» **Problem to solve**
Output a verbatim copy of the data, cut off after the line that contains "the square the".

[Data extracted from a collection]
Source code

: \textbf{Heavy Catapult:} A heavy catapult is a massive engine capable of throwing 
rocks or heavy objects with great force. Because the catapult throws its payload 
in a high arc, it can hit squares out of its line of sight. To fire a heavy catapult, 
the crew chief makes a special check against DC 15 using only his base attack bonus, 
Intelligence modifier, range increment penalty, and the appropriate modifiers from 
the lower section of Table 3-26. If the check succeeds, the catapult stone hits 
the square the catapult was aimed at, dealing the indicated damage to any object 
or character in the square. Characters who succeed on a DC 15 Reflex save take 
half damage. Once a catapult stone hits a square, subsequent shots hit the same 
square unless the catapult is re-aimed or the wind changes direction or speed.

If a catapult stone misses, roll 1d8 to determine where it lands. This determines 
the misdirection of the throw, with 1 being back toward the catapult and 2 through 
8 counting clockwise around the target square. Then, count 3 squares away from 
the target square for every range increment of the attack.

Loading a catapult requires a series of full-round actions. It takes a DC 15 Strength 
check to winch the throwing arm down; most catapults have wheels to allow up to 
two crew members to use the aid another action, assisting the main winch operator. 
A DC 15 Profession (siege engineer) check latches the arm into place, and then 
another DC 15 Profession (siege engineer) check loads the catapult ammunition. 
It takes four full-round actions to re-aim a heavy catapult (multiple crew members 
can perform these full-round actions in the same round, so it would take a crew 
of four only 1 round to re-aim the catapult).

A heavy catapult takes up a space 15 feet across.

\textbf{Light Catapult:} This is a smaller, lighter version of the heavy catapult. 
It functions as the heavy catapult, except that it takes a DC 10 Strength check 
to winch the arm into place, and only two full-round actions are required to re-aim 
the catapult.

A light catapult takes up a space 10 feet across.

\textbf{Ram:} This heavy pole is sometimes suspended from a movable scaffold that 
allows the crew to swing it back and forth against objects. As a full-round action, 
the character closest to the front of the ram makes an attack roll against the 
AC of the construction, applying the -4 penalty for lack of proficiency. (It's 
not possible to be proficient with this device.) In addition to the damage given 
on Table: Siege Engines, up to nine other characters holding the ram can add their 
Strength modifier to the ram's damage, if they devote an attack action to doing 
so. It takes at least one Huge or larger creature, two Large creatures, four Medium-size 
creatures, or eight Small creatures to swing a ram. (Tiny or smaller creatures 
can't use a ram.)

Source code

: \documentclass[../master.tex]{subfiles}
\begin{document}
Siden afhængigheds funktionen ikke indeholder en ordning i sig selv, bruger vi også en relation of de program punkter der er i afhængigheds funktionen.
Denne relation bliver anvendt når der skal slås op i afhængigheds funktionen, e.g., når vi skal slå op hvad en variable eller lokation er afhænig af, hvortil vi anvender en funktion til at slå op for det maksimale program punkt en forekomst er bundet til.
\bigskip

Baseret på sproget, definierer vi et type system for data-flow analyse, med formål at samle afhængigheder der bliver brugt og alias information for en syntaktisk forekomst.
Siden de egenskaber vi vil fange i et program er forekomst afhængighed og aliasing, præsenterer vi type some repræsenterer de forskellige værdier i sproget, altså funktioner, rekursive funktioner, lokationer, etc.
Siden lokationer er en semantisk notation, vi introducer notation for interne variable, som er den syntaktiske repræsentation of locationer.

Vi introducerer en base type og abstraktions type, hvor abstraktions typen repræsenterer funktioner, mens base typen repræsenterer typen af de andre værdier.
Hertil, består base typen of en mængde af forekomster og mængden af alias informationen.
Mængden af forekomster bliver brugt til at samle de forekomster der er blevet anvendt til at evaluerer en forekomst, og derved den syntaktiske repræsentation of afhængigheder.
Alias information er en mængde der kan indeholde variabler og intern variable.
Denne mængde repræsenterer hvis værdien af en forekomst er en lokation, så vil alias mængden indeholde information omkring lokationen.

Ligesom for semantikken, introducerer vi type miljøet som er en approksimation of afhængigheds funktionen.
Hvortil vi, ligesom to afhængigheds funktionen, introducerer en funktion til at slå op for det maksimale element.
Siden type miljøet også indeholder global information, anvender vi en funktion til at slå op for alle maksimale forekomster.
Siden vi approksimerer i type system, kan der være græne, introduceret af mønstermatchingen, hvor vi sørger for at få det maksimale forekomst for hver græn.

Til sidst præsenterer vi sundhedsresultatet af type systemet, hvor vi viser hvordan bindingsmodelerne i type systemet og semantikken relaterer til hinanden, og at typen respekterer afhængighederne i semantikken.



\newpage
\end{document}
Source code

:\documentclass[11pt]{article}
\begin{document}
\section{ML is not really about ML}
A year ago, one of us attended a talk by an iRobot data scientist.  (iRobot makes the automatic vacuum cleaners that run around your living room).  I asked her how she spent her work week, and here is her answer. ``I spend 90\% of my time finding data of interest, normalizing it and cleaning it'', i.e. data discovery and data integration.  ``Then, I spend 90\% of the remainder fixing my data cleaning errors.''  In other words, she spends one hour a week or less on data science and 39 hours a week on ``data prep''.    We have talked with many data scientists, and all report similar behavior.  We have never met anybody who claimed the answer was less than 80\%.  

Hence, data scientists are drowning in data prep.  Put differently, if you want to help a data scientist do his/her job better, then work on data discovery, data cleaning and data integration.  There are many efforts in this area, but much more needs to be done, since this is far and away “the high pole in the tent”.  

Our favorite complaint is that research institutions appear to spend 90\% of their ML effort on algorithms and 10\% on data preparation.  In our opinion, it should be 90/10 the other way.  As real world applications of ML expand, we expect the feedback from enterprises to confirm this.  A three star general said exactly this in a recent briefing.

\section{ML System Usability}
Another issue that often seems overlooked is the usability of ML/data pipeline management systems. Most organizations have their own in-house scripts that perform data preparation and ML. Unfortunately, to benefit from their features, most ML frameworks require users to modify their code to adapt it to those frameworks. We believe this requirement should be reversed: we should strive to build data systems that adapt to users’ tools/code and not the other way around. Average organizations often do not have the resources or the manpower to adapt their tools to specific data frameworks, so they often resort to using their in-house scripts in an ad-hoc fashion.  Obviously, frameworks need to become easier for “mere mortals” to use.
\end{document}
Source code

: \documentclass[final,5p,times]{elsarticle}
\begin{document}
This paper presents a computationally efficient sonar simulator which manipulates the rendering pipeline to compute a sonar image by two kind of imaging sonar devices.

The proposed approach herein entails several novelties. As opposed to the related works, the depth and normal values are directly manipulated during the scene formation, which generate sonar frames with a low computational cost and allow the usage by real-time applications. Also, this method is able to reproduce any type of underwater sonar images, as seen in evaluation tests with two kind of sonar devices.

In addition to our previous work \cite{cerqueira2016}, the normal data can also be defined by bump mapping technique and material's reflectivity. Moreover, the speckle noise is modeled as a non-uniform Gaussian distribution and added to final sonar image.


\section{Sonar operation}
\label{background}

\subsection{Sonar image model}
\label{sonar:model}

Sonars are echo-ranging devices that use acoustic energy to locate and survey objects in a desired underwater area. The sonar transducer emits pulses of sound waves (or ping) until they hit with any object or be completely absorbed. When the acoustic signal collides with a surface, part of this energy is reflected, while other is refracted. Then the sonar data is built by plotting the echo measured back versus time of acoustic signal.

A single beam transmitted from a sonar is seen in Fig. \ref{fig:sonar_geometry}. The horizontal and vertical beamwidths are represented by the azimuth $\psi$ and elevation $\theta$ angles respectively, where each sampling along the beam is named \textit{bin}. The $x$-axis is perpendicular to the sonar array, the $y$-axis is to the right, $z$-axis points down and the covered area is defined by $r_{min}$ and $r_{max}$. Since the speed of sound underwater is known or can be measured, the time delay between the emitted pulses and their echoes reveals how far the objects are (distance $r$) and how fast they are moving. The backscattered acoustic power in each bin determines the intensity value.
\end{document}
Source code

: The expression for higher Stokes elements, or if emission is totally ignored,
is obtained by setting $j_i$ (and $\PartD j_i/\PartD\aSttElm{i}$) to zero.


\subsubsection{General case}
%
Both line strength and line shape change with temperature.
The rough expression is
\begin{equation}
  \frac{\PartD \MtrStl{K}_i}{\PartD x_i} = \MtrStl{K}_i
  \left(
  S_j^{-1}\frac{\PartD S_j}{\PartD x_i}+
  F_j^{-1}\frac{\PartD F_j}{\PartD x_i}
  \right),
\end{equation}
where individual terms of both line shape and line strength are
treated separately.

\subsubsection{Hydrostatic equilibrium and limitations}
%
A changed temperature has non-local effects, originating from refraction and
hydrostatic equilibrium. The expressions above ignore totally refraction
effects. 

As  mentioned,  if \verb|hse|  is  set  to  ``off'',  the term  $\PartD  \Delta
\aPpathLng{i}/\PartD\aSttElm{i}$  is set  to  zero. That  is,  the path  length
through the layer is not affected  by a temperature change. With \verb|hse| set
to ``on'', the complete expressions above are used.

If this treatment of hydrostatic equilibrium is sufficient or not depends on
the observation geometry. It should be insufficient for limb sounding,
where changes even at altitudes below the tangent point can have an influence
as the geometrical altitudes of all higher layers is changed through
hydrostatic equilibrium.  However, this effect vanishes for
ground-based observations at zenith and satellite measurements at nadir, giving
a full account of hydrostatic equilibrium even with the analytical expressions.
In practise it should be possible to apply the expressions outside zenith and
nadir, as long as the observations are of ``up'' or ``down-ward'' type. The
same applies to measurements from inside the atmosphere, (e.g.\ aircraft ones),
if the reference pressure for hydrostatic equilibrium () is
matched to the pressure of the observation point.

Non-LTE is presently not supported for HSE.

» **Finished exercise**
Source code

: \textbf{Heavy Catapult:} A heavy catapult is a massive engine capable of throwing 
rocks or heavy objects with great force. Because the catapult throws its payload 
in a high arc, it can hit squares out of its line of sight. To fire a heavy catapult, 
the crew chief makes a special check against DC 15 using only his base attack bonus, 
Intelligence modifier, range increment penalty, and the appropriate modifiers from 
the lower section of Table 3-26. If the check succeeds, the catapult stone hits 
the square the catapult was aimed at, dealing the indicated damage to any object 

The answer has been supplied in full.